Relatora constata falta de estrutura e falhas pedagógicas em escolas quilombolas

Camila Queiroz, Jornalista da ADITAL

Adital – Em visita iniciada no dia 19 e concluída hoje (22) no estado do Piauí, Nordeste brasileiro, a Relatoria do Direito Humano à Educação (iniciativa da Plataforma DHESCA) encontrou um cenário de falta de estrutura e projeto pedagógico consistente para a educação quilombola.

A Relatoria passou pelas comunidades de Contente (município de Paulistana); Castanheira, Mutamba e Tronco (Paquetá) e Mimbó (Amarante). Já em agosto, houve visita ao estado do Pará, região Amazônica.

Relatora do Direito Humano à Educação, Denise Carreira afirmou que, durante a visita, observou que várias comunidades conquistaram o acesso à escola, algumas com prédio na própria comunidade, outras tendo de se deslocar com transporte escolar até uma comunidade próxima.

Contudo, esse transporte, feito de maneira precária, foi o primeiro obstáculo à educação quilombola citado por Denise. “É um transporte problemático, feito com veículos sem estrutura, muitas vezes pau de arara. São muitas crianças, de idades variadas, sem adultos para monitorar dentro do veículo. Às vezes, o transporte quebra e as crianças ficam expostas ao sol, no meio do caminho”, conta.

Ela salienta que alguns municípios começam a adquirir veículos destinados ao transporte escolar, com verba do Ministério da Educação (MEC), mas em número ainda insuficiente perante a demanda.

Outro problema é a merenda escolar, classificada por Denise como insuficiente ou inadequada. “Percebemos muito uso de enlatados, quando o Fundo Nacional de Desenvolvimento da Educação (FNDE) define que a merenda deve ser composta em 30% por produtos originários da Agricultura Familiar”, diz.

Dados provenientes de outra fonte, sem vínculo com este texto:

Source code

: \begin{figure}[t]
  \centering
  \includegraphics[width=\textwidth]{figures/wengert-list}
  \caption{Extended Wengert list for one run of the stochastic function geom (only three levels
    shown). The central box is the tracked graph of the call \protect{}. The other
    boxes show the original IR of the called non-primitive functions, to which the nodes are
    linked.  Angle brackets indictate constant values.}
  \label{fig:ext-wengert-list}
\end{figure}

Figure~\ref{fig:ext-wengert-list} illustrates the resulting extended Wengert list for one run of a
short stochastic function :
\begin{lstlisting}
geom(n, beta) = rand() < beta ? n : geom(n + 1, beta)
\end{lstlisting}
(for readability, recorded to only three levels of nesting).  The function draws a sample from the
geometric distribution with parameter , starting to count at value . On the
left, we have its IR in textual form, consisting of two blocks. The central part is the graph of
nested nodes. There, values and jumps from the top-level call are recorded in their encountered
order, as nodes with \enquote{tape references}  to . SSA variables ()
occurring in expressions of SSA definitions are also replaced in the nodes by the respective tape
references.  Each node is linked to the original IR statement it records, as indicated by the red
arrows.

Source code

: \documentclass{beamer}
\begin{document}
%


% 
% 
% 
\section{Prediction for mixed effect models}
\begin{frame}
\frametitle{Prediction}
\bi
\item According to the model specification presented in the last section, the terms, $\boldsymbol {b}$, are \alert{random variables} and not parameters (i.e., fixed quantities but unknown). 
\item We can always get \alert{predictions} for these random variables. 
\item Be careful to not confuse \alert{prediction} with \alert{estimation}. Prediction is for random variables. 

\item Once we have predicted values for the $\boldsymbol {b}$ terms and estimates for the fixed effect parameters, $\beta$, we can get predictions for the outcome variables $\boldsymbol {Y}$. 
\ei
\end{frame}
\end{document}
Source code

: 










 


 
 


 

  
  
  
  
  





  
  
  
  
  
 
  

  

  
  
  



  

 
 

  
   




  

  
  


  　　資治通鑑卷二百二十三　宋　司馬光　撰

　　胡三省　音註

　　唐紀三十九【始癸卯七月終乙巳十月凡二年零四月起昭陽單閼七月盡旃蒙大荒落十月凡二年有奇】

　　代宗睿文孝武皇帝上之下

A relatora destaca dificuldades legais e burocráticas para aquisição destes produtos, uma vez que os pequenos produtores não dispõem da documentação necessária para se habilitarem a vender sua produção para a merenda escolar.

“Esse é um ponto fundamental a ser enfrentado. É muito importante avançarmos na merenda escolar que valorize a Agricultura Familiar e diversifique cardápio no Brasil, com alimentação de mais qualidade. Isso também percebemos no Pará. Comunidades quilombolas estão consumindo enlatados”, enfatiza.

Além disso, Denise constatou inadequação da proposta pedagógica, pois as escolas não estão abordando a história das comunidades. “Do ponto de vista das propostas pedagógicas, há a ausência de propostas que valorizem a história e a cultura das comunidades, invisibilizando-as. Os conteúdos não são trabalhados em sala de aula”, pontua.

Isto se dá em descumprimento à lei 10.639/2003, que estabelece que toda a Educação Básica brasileira, na rede pública e privada, deve abordar a história e cultura africana e afro-brasileira. “Quase nenhuma ou nenhuma escola cumpre isso e esse conteúdo é fundamental, não só nesses municípios, mas para todo o país”.

Para agravar a situação, profissionais da educação quilombola são precarizados, ganham menos que professores concursados. Segundo Denise, há falta de formação continuada e os municípios alegam que não há recursos para o setor. A relatora critica ainda a falta de acompanhamento dos profissionais por parte dos governos municipais e estadual.

Afora os problemas da educação quilombola, agora as comunidades estão aflitas com impactos sócio-ambientais e ameaças de remoção. Em Paulistana, os quilombolas de Contente sofrem impactos por conta da ferrovia Transnordestina. Já as outras comunidades serão impactadas pelas barragens de cinco hidrelétricas que estão sendo construídas no Rio Parnaíba.

Denise denunciou que comunidades serão inundadas e o governo não tem se preocupado em dialogar com os moradores para estabelecer alternativas; haverá remoções, mas eles não sabem para onde irão. “Queremos que se abra debate no Piauí e no Brasil, porque essa matriz energética desconsidera comunidades e o patrimônio histórico que representam”, arremata.

Próximos passos

Hoje (22), houve reunião da Relatoria com a sociedade civil, sindicatos e universidades. Também houve reunião com o Ministério Público Federal (MPF), secretário de Educação do Piauí, Átila Lira, e Ministério Público Estadual (MPE). Na ocasião, demandou-se canal de diálogo para que as comunidades possam informar sobre atendimento de Políticas Públicas em seu território e inventário social, cultural e histórico, bem como inventário educacional, das comunidades que serão atingidas por barragens.

A Relatoria visitará ainda comunidades do estado de Goiás e da região do Vale do Ribeira, interior de São Paulo. Será divulgado relatório completo, com recomendações, em dezembro deste ano, próximo ao Dia da Declaração Universal dos Direitos Humanos, 10 de dezembro.